Mal sehen, was noch für fiese Fettnäpfchen drin sind...

----------

## j.nantke

Ich habe mir mal das erarbeitet. Eventuell muss man auf die eine oder andere Meldung zwischendurch noch reagieren.

Sollte funktionieren wenn das installierte Portage < 2.3.8 ist.

Idealerweise hat man vorher noch kein sync gemacht.

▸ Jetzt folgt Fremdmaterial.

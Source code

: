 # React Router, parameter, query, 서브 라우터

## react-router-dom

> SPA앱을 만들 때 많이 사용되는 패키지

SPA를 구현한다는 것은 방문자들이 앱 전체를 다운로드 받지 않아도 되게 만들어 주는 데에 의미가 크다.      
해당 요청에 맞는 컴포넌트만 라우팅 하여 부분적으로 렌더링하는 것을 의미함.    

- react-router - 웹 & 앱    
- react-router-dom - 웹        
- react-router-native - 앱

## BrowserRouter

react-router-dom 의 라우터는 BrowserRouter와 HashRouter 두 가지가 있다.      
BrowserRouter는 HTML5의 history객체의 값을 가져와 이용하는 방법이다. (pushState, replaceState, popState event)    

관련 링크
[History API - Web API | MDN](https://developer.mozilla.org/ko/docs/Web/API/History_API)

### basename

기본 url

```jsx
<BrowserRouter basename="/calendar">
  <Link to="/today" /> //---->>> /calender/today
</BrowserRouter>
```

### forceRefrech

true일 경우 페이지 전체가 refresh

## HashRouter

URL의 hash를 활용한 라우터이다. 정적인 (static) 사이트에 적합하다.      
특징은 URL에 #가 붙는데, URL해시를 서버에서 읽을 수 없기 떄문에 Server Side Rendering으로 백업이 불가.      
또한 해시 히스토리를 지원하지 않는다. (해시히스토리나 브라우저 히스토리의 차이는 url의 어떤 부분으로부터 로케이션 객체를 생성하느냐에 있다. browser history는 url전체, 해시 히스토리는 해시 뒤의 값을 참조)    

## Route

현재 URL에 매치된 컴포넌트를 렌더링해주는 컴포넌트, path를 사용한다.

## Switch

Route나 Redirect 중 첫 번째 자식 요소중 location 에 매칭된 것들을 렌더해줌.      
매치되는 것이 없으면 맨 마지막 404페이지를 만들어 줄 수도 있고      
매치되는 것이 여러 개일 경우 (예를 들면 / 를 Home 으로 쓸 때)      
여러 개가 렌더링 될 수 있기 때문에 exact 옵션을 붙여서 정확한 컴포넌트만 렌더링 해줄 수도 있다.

Geht aber meist auch mit.

```

cd /root

wget -P /usr/portage/distfiles http://distfiles.gentoo.org/distfiles/portage-2.3.8.tar.bz2

mkdir portage-recover

cd portage-recover

tar xfj /usr/portage/distfiles/portage-2.3.8.tar.bz2 

cd /root/portage-recover/portage-2.3.8

./setup.py build

./setup.py install

emerge --sync

emerge =sys-devel/gcc-5.4.0-r4

gcc-config -l

# Nummer des gerade installierten gcc wählen

gcc-config 2

. /etc/profile

#Benötigt installiertes gentoolkit

revdep-rebuild --library 'libstdc++.so.6' -- --exclude gcc

emerge -1u gettext python

emerge -1uD gentoolkit

emerge -1 --with-bdeps=y --backtrack=1000 --nodeps perl 

emerge -1 binutils

#Aktuellste binutils auswählen

eselect binutils list

#Nummer entsprechend der aktuellen Version anpassen

eselect binutils set 2

emerge -au --with-bdeps=y --backtrack=1000 world 

#Bei Fehler: emerge --resume --keep-going

#Dann world emerge wiederholen

gcc-config -l

# Nummer des aktuellsten gcc wählen

gcc-config 2

. /etc/profile

perl-cleaner --reallyall

revdep-rebuild

```

----------